The reality is that there was a coordinated disinformation and obfuscation campaign made by Exxon, Shell, BP, et al. They sacrificed our planets Goldilocks zone for 50 years of corporate profit.
Certainly grab your pitchfork. This is a human atrocity that will soon trump all others. But the ones you should be skewering are sitting in boardrooms right now figuring out how to squeeze the last few dollars from our planet before wet bulb temperatures reach 50C.
[0] https://pubs.giss.nasa.gov/abs/ha04600x.html
I see this risk = Fallout x Probability. Even though the proponents argue that the tech is much more safer, the fallout is so huge and generational that its it neutralises the low probability of any accidents.
PS: I am neither for or against the nuclear tech.
https://mobile.twitter.com/tristankamin/status/1471538237739...
We have a word in French "foisennement" (https://fr.wikipedia.org/wiki/Foisonnement#En_.C3.A9nerg.C3....): although it may not be possible to rely only on renewables without storage, it's also easy not to have such intermittent sources. Wind and solar compensate one another quite well when the grid is designed for that.
As we speak, one out of two French nuclear plant is offline. We had to restart coal plants recently.

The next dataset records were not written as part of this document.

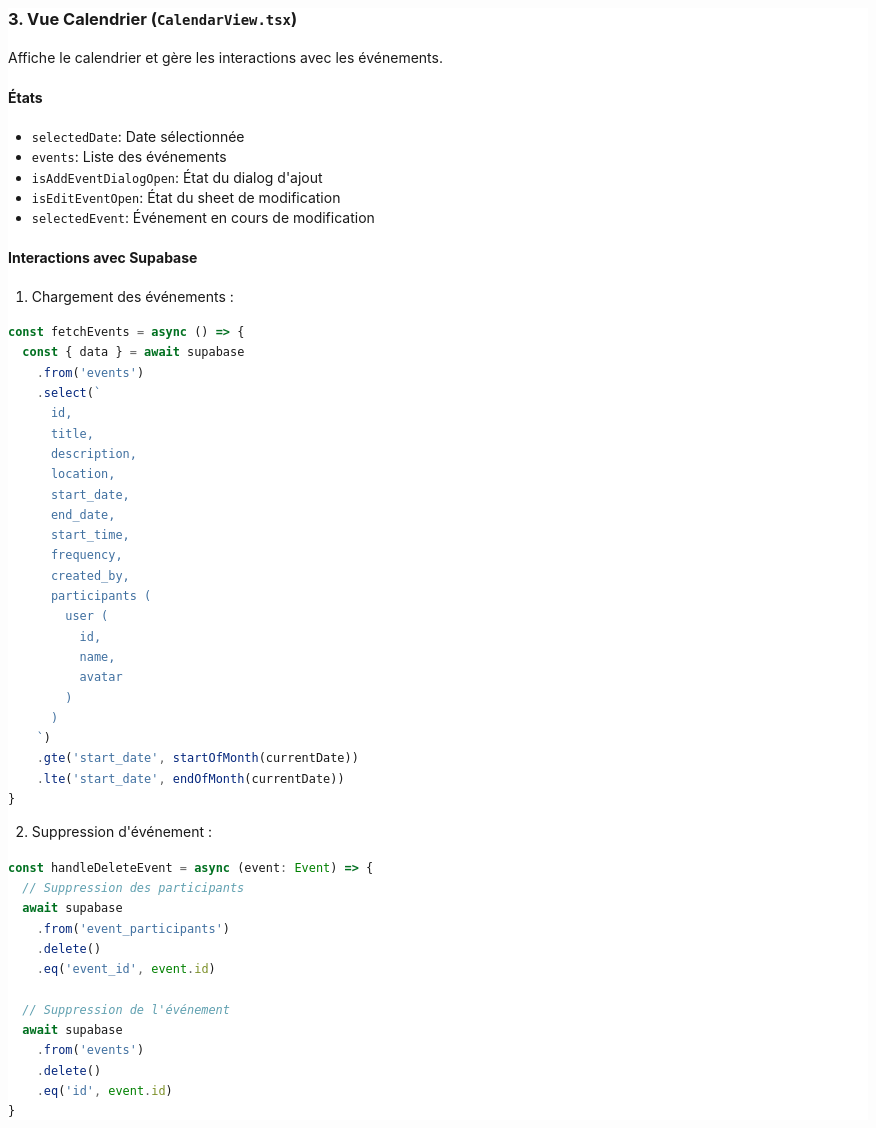 ### 3. Vue Calendrier (`CalendarView.tsx`)

Affiche le calendrier et gère les interactions avec les événements.

#### États
- `selectedDate`: Date sélectionnée
- `events`: Liste des événements
- `isAddEventDialogOpen`: État du dialog d'ajout
- `isEditEventOpen`: État du sheet de modification
- `selectedEvent`: Événement en cours de modification

#### Interactions avec Supabase
1. Chargement des événements :
```typescript
const fetchEvents = async () => {
  const { data } = await supabase
    .from('events')
    .select(`
      id,
      title,
      description,
      location,
      start_date,
      end_date,
      start_time,
      frequency,
      created_by,
      participants (
        user (
          id,
          name,
          avatar
        )
      )
    `)
    .gte('start_date', startOfMonth(currentDate))
    .lte('start_date', endOfMonth(currentDate))
}
```

2. Suppression d'événement :
```typescript
const handleDeleteEvent = async (event: Event) => {
  // Suppression des participants
  await supabase
    .from('event_participants')
    .delete()
    .eq('event_id', event.id)
  
  // Suppression de l'événement
  await supabase
    .from('events')
    .delete()
    .eq('id', event.id)
}
```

Even RTE (>50% owned by EDF, a nuclear giant) says going 100% renewables by 2050 in France is both feasible and affordable: https://www.rte-france.com/analyses-tendances-et-prospective...
Nuclear as it exists is a finite energy source. We could have been in a similar situation if we doubled down on nuclear decades ago.
At some point, we will need to transition to nuclear systems built with different technologies, if they are feasable, which is still questionable, or other renewable energy sources, like solar and wind. No solution is going to be a magic bullet that solves the effect of climate change because it is the outcome stemming from several technological and social limitations.
Frankly I find it difficult to believe that there are still nuclear supporters out there. Fukushima was thankfully somewhat small in impact, but let's not lose sight of the fact that there was a full-on containment failure -- an actual honest-to-god meltdown. I have been assured so many times by so many nuclear experts and proponents that this sort of failure mode is simply not possible anymore.
Given that the impact of a major containment failure can be extremely dramatic, with death tolls in the millions, what makes people think that we understand the engineering problem enough?
https://ourworldindata.org/nuclear-energy
We're basically one major containment failure that is less lucky than Fukushima to completely invert those numbers.
Renewables + storage is about 1/3 the price of nuclear and a new plant can go from proposal to delivering power in under 2 years. Nuclear takes more than 20 years.
I'd rather have 3x as much CO2 reduction per dollar 2 years from now than 1x as much 20 years from now.
Even as little as 5 years ago nuclear was a good choice. But renewables and storage have overtaken it.
What storage that can provide the same availability and stability as a nuclear power plant? There is no such deployment today, and many of those planned are based on theoretical designs, and are thus with theoretical costs.
Nuclear plants are quasi-stable. They can work properly for years, lulling their users into a false sense of security. But they do have occasional failures, resulting in massive outages.
A solar plant can withstand a Russian missile strike. https://www.pv-magazine.com/2022/06/02/ukrainian-solar-plant...
Also as you are claiming nukes are take to long to build can you provide evidence of how long it would take to build and install enough renewables to output 1GW of power at all time? You would have to have massive battery farms to do this, so those must be included too.
You claim it takes under 2 years to get a renewable up yet a quick google search returns taking between 16-20 weeks for 1MW so 1GW (average output of one reactor) would take 16 weeks * 1000 so 16000 weeks. Which is 307 years.
https://www.lazard.com/perspective/lcoe2020
The US is adding 30GW of renewables in 2022 alone. It's expected to add over 50GW in 2023.
The 2.3GW of nuclear at Vogtle 3 & 4 cost $28.5B. The first permit was applied for in 2006 and if it is lucky it will go online in 2023.